How to Hang a Tapestry Using Nails, Pushpins, or Tacks
Nails, pushpins, and tacks are a simple hanging solution for tapestries that aren’t too large or heavy. They also work better for looser weaves because the nails or pins fit through the weave without damaging the fabric. You can adjust the tapestry’s drape by adding more nails or pushpins—more space between the nails creates a casual drape, while less space looks more formal.
STEP 1: Place the corner pins first.
No matter how many nails or pushpins are used, they should be equally spaced. You’ll probably need a helper for larger tapestries. Hold one corner while placing the first corner pin. Use a hammer if you can’t get the pushpins in by hand or if you’re using nails.

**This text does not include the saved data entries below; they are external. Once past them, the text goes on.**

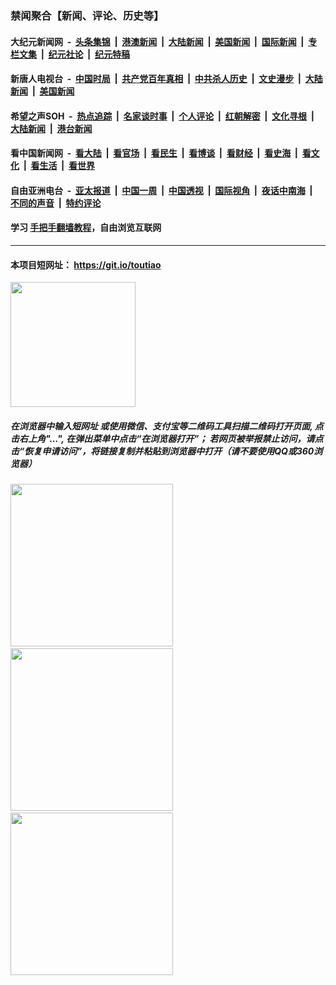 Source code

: ### 禁闻聚合【新闻、评论、历史等】

#### 大纪元新闻网 &nbsp;-&nbsp; [头条集锦](indexes/E头条集锦.md?t=03051803) &nbsp;|&nbsp; [港澳新闻](indexes/E港澳新闻.md?t=03051803)  &nbsp;|&nbsp; [大陆新闻](indexes/E大陆新闻.md?t=03051803) &nbsp;|&nbsp; [美国新闻](indexes/E美国新闻.md?t=03051803) &nbsp;|&nbsp; [国际新闻](indexes/E国际新闻.md?t=03051803) &nbsp;|&nbsp; [专栏文集](indexes/E专栏文集.md?t=03051803) &nbsp;|&nbsp; [纪元社论](indexes/E纪元社论.md?t=03051803) &nbsp;|&nbsp; [纪元特稿](indexes/E纪元特稿.md?t=03051803) 

#### 新唐人电视台 &nbsp;-&nbsp; [中国时局](indexes/N中国时局.md?t=03051803) &nbsp;|&nbsp; [共产党百年真相](indexes/N共产党百年真相.md?t=03051803) &nbsp;|&nbsp; [中共杀人历史](indexes/N中共杀人历史.md?t=03051803) &nbsp;|&nbsp; [文史漫步](indexes/N文史漫步.md?t=03051803) &nbsp;|&nbsp; [大陆新闻](indexes/N大陆新闻.md?t=03051803) &nbsp;|&nbsp; [美国新闻](indexes/N美国新闻.md?t=03051803)

#### 希望之声SOH &nbsp;-&nbsp; [热点追踪](indexes/H热点追踪.md?t=03051803) &nbsp;|&nbsp; [名家谈时事](indexes/H名家谈时事.md?t=03051803) &nbsp;|&nbsp; [个人评论](indexes/H个人评论.md?t=03051803)  &nbsp;|&nbsp; [红朝解密](indexes/H红朝解密.md?t=03051803) &nbsp;|&nbsp; [文化寻根](indexes/H文化寻根.md?t=03051803) &nbsp;|&nbsp; [大陆新闻](indexes/H大陆新闻.md?t=03051803) &nbsp;|&nbsp; [港台新闻](indexes/H港台新闻.md?t=03051803)

#### 看中国新闻网 &nbsp;-&nbsp; [看大陆](indexes/S看大陆.md?t=03051803) &nbsp;|&nbsp; [看官场](indexes/S看官场.md?t=03051803) &nbsp;|&nbsp; [看民生](indexes/S看民生.md?t=03051803)  &nbsp;|&nbsp; [看博谈](indexes/S看博谈.md?t=03051803) &nbsp;|&nbsp; [看财经](indexes/S看财经.md?t=03051803) &nbsp;|&nbsp; [看史海](indexes/S看史海.md?t=03051803) &nbsp;|&nbsp; [看文化](indexes/S看文化.md?t=03051803) &nbsp;|&nbsp; [看生活](indexes/S看生活.md?t=03051803) &nbsp;|&nbsp; [看世界](indexes/S看世界.md?t=03051803)

#### 自由亚洲电台 &nbsp;-&nbsp; [亚太报道](indexes/R亚太报道.md?t=03051803) &nbsp;|&nbsp; [中国一周](indexes/R中国一周.md?t=03051803) &nbsp;|&nbsp; [中国透视](indexes/R中国透视.md?t=03051803)  &nbsp;|&nbsp; [国际视角](indexes/R国际视角.md?t=03051803) &nbsp;|&nbsp; [夜话中南海](indexes/R夜话中南海.md?t=03051803) &nbsp;|&nbsp; [不同的声音](indexes/R不同的声音.md?t=03051803) &nbsp;|&nbsp; [特约评论](indexes/R特约评论.md?t=03051803)

#### 学习 [手把手翻墙教程](https://github.com/gfw-breaker/guides/wiki)，自由浏览互联网

----

#### 本项目短网址： https://git.io/toutiao
<img src="https://raw.githubusercontent.com/gfw-breaker/banned-news/master/scripts/img/qr.png" width="200px"/>  

##### 在浏览器中输入短网址 或使用微信、支付宝等二维码工具扫描二维码打开页面, 点击右上角"...", 在弹出菜单中点击“在浏览器打开”； 若网页被举报禁止访问，请点击“恢复申请访问”，将链接复制并粘贴到浏览器中打开（请不要使用QQ或360浏览器）

<img src="https://raw.githubusercontent.com/gfw-breaker/banned-news/master/scripts/img/1.png" width="260px"/> &nbsp; <img src="https://raw.githubusercontent.com/gfw-breaker/banned-news/master/scripts/img/2.png" width="260px"/> &nbsp; <img src="https://raw.githubusercontent.com/gfw-breaker/banned-news/master/scripts/img/3.png" width="260px"/>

Support the center of the tapestry while placing the second pin or nail in the other corner. For a small tapestry, you may not need more than these two pins.
Pro Tip: Measure the distance from the ceiling to each pushpin to make sure the tapestry hangs level.
Related: How To: Clean Upholstery
STEP 2: Place support pins, starting in the center.
Large tapestries typically take more than two pins. Once you’ve placed the two corner pins, use a measuring tape to find the center of the tapestry and place a pin in this location. Measure from the center pin to one of the corner pins. Divide this number to determine the center of this measurement and place a pin there.
Repeat this process (measuring between two pins and finding the center) until you’ve installed as many pins as the tapestry needs for adequate support.
How to Hang a Tapestry Using Command Strips or Velcro
If you’re wondering how to hang a tapestry without a rod or how to hang a tapestry without putting holes in the wall, Command strips or Velcro are excellent options. These methods offer a clean appearance and don’t put holes in walls. They’re a particularly good option for renters or for hanging tapestries on curved walls.
STEP 1: Determine where you will hang the tapestry, and prepare the wall for the adhesive.
Command strips and Velcro both require adhesive to hold the tapestry to the wall. The adhesive may come off in the presence of humidity or too much heat. Consequently, the tapestry should not hang in kitchens, bathrooms, and near heating vents. Direct sunlight may also cause the adhesive to peel off the wall.
Prepare the wall by wiping it down with a damp cloth. This removes any dirt or dust that could weaken the adhesive’s hold. Let the wall dry completely before applying the adhesive.
STEP 2: Measure and mark the hanging line with a pencil.
Measure from the ceiling to the hanging point and make light marks where each corner of the tapestry will hang. Draw a light line between these two points. Use a level to make sure the tapestry will hang straight along this line. It’s easier to make adjustments at this point than after the tapestry has been hung on the wall.
STEP 3: Apply the Command strips or Velcro to the tapestry.
Follow the directions on the Command strips to apply them to the tapestry. That typically includes peeling off one side of the backing and pressing the command strip sticky side down onto the tapestry.
You’ll need strips at each corner and equally spaced along the top of the tapestry. The larger and heavier the tapestry, the more strips you’ll need. You can also apply Command strips or Velcro to the bottom of the tapestry so that it lies flat against the wall.
STEP 4: Apply the Command strips or Velcro to the wall.
Remove the remaining backing from the Command strips, and line up the strips with the pencil line drawn on the wall. Press on each strip in place to strengthen the hold. Do the same for the strips on the bottom edge of the tapestry.